It allows for immediate feedback and for flowing, almost real-time, communication between writers and readers. The electronic version, therefore, acquires a gyroscopic function: a navigation instrument, always indicating deviations from the “right” course. The content can be instantly updated and breaking news incorporated in older content.

Specialty hand held devices already allow for downloading and storage of vast quantities of data (up to 4000 print pages). The user gains access to libraries containing hundreds of texts, adapted to be downloaded, stored and read by the specific device. Again, a convergence of standards is to be expected in this field as well (the final contenders will probably be Adobe’s PDF against Microsoft’s MS-Reader).

Currently, e-books are dichotomously treated either as:

Continuation of print books (p-books) by other means, or as a whole new publishing universe.

Since p-books are a more convenient medium then e-books – they will prevail in any straightforward “medium replacement” or “medium displacement” battle.

In other words, if publishers will persist in the simple and straightforward conversion of p-books to e-books – then e-books are doomed. They are simply inferior and cannot offer the comfort, tactile delights, browseability and scanability of p-books.

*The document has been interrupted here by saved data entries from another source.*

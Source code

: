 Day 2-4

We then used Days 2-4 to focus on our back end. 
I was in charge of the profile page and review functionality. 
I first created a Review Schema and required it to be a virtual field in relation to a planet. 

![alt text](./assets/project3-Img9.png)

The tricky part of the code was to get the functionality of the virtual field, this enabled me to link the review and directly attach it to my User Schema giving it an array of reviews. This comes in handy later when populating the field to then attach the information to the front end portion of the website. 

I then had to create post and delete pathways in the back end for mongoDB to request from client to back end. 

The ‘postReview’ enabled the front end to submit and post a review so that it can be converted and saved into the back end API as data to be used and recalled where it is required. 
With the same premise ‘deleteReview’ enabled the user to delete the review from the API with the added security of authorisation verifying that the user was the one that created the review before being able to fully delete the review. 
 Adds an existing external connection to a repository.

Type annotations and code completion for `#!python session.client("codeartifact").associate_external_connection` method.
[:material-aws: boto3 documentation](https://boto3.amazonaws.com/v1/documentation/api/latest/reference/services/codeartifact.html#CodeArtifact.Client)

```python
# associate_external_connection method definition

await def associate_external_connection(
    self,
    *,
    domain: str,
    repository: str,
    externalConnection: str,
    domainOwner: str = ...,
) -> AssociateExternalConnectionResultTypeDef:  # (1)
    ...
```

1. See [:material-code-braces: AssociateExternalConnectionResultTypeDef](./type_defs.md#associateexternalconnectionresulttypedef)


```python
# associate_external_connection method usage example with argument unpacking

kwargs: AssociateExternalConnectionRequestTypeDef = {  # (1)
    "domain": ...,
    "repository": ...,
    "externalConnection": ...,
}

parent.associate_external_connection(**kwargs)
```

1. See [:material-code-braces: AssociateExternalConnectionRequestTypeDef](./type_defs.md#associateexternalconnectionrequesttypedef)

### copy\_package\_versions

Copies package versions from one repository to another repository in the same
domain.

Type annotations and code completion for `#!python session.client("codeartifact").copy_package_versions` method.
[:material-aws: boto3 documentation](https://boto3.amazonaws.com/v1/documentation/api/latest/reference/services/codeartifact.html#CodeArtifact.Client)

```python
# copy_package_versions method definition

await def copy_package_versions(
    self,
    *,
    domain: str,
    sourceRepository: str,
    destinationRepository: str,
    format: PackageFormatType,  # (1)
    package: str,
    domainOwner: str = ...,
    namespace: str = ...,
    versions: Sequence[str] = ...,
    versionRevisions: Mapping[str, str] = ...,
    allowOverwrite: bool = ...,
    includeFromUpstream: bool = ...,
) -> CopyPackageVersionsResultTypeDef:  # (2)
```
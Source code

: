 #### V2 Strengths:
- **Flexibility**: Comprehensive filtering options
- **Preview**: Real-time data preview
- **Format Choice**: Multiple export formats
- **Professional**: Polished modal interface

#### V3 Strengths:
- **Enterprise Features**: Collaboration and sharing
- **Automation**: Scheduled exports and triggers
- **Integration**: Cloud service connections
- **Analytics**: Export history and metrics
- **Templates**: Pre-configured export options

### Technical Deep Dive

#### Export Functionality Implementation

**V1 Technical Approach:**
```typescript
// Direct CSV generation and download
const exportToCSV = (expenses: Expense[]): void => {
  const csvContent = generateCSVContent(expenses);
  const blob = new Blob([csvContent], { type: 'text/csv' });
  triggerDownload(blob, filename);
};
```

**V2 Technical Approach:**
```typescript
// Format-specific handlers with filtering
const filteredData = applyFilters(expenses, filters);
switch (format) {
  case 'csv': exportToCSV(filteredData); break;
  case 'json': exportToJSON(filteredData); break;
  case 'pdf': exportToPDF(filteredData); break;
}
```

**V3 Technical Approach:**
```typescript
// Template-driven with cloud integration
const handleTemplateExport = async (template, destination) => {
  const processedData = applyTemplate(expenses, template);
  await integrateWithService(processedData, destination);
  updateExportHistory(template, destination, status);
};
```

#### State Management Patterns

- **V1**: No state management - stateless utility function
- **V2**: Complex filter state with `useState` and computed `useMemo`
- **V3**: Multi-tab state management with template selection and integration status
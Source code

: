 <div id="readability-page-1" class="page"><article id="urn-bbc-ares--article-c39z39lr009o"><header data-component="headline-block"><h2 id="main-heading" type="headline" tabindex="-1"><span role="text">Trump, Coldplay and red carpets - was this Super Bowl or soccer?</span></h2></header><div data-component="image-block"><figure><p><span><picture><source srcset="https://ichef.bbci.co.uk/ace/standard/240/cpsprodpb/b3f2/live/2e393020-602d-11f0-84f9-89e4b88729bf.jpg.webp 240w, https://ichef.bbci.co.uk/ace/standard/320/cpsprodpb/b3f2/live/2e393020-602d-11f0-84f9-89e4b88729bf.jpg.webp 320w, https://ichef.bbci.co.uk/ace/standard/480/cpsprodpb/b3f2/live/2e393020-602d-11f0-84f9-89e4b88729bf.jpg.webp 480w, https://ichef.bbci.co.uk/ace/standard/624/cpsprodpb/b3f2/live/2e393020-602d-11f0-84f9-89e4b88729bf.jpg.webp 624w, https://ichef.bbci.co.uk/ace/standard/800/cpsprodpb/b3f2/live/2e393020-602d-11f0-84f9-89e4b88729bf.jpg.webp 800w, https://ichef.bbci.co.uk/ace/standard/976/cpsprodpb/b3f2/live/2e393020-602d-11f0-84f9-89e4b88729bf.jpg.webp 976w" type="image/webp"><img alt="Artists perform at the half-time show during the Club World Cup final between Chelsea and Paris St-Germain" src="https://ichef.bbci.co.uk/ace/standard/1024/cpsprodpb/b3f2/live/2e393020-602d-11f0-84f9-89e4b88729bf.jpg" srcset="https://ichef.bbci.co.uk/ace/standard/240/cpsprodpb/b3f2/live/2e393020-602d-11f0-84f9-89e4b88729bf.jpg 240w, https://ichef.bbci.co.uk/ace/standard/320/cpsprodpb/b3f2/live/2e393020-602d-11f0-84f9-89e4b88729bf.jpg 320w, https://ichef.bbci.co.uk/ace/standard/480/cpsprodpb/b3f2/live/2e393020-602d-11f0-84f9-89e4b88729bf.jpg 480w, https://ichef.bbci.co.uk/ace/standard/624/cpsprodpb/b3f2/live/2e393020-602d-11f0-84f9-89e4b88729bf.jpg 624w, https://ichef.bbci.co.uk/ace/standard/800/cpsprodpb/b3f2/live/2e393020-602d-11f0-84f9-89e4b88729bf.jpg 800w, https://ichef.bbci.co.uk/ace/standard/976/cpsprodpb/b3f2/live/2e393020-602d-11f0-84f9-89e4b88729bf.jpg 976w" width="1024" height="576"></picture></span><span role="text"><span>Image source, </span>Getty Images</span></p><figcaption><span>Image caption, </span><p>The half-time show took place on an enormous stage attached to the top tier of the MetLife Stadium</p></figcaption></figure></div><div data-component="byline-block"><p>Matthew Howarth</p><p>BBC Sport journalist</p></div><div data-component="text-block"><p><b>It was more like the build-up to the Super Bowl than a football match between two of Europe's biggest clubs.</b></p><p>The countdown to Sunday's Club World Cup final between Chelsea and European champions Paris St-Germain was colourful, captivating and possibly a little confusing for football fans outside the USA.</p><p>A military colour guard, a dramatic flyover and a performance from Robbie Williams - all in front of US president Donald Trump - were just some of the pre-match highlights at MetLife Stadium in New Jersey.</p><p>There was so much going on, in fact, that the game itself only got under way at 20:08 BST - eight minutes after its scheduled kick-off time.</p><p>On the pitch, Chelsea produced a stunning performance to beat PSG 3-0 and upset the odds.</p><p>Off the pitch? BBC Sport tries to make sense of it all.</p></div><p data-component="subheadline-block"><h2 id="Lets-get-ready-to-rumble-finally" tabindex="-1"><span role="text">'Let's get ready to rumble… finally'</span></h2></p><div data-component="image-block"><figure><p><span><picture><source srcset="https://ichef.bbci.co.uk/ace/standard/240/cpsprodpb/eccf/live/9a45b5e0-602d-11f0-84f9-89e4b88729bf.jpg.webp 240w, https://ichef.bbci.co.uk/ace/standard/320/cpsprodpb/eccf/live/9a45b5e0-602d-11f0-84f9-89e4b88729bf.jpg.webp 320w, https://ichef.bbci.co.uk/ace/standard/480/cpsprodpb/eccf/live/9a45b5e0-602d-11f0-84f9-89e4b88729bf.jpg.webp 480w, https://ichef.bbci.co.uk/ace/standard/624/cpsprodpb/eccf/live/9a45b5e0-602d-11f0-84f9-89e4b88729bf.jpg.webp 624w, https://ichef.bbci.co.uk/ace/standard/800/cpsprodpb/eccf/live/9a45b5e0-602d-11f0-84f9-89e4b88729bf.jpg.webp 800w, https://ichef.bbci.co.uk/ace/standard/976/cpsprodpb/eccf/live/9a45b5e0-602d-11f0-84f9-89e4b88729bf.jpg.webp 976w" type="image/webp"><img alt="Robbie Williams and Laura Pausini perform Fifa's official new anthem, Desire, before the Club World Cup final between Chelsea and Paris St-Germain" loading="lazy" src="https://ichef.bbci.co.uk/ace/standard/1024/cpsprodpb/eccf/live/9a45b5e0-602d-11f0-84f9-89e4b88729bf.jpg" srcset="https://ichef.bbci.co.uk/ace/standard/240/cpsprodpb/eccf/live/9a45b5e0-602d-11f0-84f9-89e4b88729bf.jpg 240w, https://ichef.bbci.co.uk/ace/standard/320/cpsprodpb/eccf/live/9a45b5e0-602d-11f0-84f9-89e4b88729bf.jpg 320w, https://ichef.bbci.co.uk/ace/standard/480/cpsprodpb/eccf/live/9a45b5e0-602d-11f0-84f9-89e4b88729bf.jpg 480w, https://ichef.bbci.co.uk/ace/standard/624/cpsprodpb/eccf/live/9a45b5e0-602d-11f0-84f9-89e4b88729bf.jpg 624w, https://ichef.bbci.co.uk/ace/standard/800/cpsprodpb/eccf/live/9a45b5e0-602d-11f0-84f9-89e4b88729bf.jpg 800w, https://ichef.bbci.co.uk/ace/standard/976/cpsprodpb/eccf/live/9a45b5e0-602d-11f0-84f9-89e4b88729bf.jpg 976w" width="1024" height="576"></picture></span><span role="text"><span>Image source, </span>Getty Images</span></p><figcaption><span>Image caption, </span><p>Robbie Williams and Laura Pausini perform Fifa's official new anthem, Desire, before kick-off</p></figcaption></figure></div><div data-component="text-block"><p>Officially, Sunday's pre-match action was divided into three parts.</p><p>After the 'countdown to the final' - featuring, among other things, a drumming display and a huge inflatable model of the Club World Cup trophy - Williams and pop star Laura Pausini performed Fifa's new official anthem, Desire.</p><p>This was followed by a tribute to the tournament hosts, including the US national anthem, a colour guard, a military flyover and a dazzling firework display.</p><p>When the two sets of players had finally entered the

But e-books – being digital – open up a vista of hitherto neglected possibilities. These will only be enhanced and enriched by the introduction of e-paper and e-ink. Among them:

Hyperlinks within the e-book and without it – to web content, reference works, etc.;
Embedded instant shopping and ordering links;
Divergent, user-interactive, decision driven plotlines;
Interaction with other e-books (using a wireless standard) – collaborative authoring or reading groups;
Interaction with other e-books – gaming and community activities;
Automatically or periodically updated content;
Database, Favourites, Annotations, and History Maintenance (archival records of reading habits, shopping habits, interaction with other readers, plot related decisions and much more);
Automatic and embedded audio conversion and translation capabilities;
Full wireless piconetworking and scatternetworking capabilities.
The technology is still not fully there. Wars rage in both the wireless and the e-book realms. Platforms compete. Standards clash. Gurus debate. But convergence is inevitable and with it the e-book of the future.

G. The Archive Function

The Internet is also the world’s biggest cemetery: tens of thousands of deadbeat sites, still accessible – the “Ghost Sites” of this electronic frontier.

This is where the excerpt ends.